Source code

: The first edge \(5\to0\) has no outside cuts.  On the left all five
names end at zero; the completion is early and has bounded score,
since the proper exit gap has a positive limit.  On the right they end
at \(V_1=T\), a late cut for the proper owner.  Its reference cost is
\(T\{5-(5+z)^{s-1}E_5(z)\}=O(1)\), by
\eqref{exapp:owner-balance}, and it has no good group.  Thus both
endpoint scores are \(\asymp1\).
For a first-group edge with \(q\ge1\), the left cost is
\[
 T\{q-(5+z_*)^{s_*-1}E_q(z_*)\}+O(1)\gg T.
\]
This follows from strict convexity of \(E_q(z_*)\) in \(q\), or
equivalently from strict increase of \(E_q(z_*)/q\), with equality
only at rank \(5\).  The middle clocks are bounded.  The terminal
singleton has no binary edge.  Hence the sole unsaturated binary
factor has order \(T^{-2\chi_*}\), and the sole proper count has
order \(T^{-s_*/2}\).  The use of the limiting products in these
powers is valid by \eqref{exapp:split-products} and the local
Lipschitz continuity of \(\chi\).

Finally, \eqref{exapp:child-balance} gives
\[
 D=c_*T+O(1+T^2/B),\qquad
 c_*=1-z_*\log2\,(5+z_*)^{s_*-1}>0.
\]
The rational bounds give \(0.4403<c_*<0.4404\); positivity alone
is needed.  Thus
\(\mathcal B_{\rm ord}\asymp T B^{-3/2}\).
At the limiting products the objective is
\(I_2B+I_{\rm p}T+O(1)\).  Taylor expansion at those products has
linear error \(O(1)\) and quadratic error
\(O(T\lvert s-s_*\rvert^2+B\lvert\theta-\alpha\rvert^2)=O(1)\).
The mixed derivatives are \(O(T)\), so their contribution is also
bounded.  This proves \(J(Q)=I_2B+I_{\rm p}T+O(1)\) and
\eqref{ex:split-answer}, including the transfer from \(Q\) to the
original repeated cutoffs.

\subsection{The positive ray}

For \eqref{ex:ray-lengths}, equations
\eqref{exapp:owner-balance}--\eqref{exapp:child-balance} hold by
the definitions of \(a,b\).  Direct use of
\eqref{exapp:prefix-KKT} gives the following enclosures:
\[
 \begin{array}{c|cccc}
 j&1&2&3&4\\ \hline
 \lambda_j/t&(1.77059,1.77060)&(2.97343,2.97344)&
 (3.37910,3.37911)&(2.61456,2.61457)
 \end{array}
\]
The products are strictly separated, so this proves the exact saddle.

### Task brief
Repeat the whole listing, keeping every word exactly as it is.

### Solution to this exercise
Source code

: The first edge \(5\to0\) has no outside cuts.  On the left all five
names end at zero; the completion is early and has bounded score,
since the proper exit gap has a positive limit.  On the right they end
at \(V_1=T\), a late cut for the proper owner.  Its reference cost is
\(T\{5-(5+z)^{s-1}E_5(z)\}=O(1)\), by
\eqref{exapp:owner-balance}, and it has no good group.  Thus both
endpoint scores are \(\asymp1\).
For a first-group edge with \(q\ge1\), the left cost is
\[
 T\{q-(5+z_*)^{s_*-1}E_q(z_*)\}+O(1)\gg T.
\]
This follows from strict convexity of \(E_q(z_*)\) in \(q\), or
equivalently from strict increase of \(E_q(z_*)/q\), with equality
only at rank \(5\).  The middle clocks are bounded.  The terminal
singleton has no binary edge.  Hence the sole unsaturated binary
factor has order \(T^{-2\chi_*}\), and the sole proper count has
order \(T^{-s_*/2}\).  The use of the limiting products in these
powers is valid by \eqref{exapp:split-products} and the local
Lipschitz continuity of \(\chi\).

Finally, \eqref{exapp:child-balance} gives
\[
 D=c_*T+O(1+T^2/B),\qquad
 c_*=1-z_*\log2\,(5+z_*)^{s_*-1}>0.
\]
The rational bounds give \(0.4403<c_*<0.4404\); positivity alone
is needed.  Thus
\(\mathcal B_{\rm ord}\asymp T B^{-3/2}\).
At the limiting products the objective is
\(I_2B+I_{\rm p}T+O(1)\).  Taylor expansion at those products has
linear error \(O(1)\) and quadratic error
\(O(T\lvert s-s_*\rvert^2+B\lvert\theta-\alpha\rvert^2)=O(1)\).
The mixed derivatives are \(O(T)\), so their contribution is also
bounded.  This proves \(J(Q)=I_2B+I_{\rm p}T+O(1)\) and
\eqref{ex:split-answer}, including the transfer from \(Q\) to the
original repeated cutoffs.

\subsection{The positive ray}

For \eqref{ex:ray-lengths}, equations
\eqref{exapp:owner-balance}--\eqref{exapp:child-balance} hold by
the definitions of \(a,b\).  Direct use of
\eqref{exapp:prefix-KKT} gives the following enclosures:
\[
 \begin{array}{c|cccc}
 j&1&2&3&4\\ \hline
 \lambda_j/t&(1.77059,1.77060)&(2.97343,2.97344)&
 (3.37910,3.37911)&(2.61456,2.61457)
 \end{array}
\]
The products are strictly separated, so this proves the exact saddle.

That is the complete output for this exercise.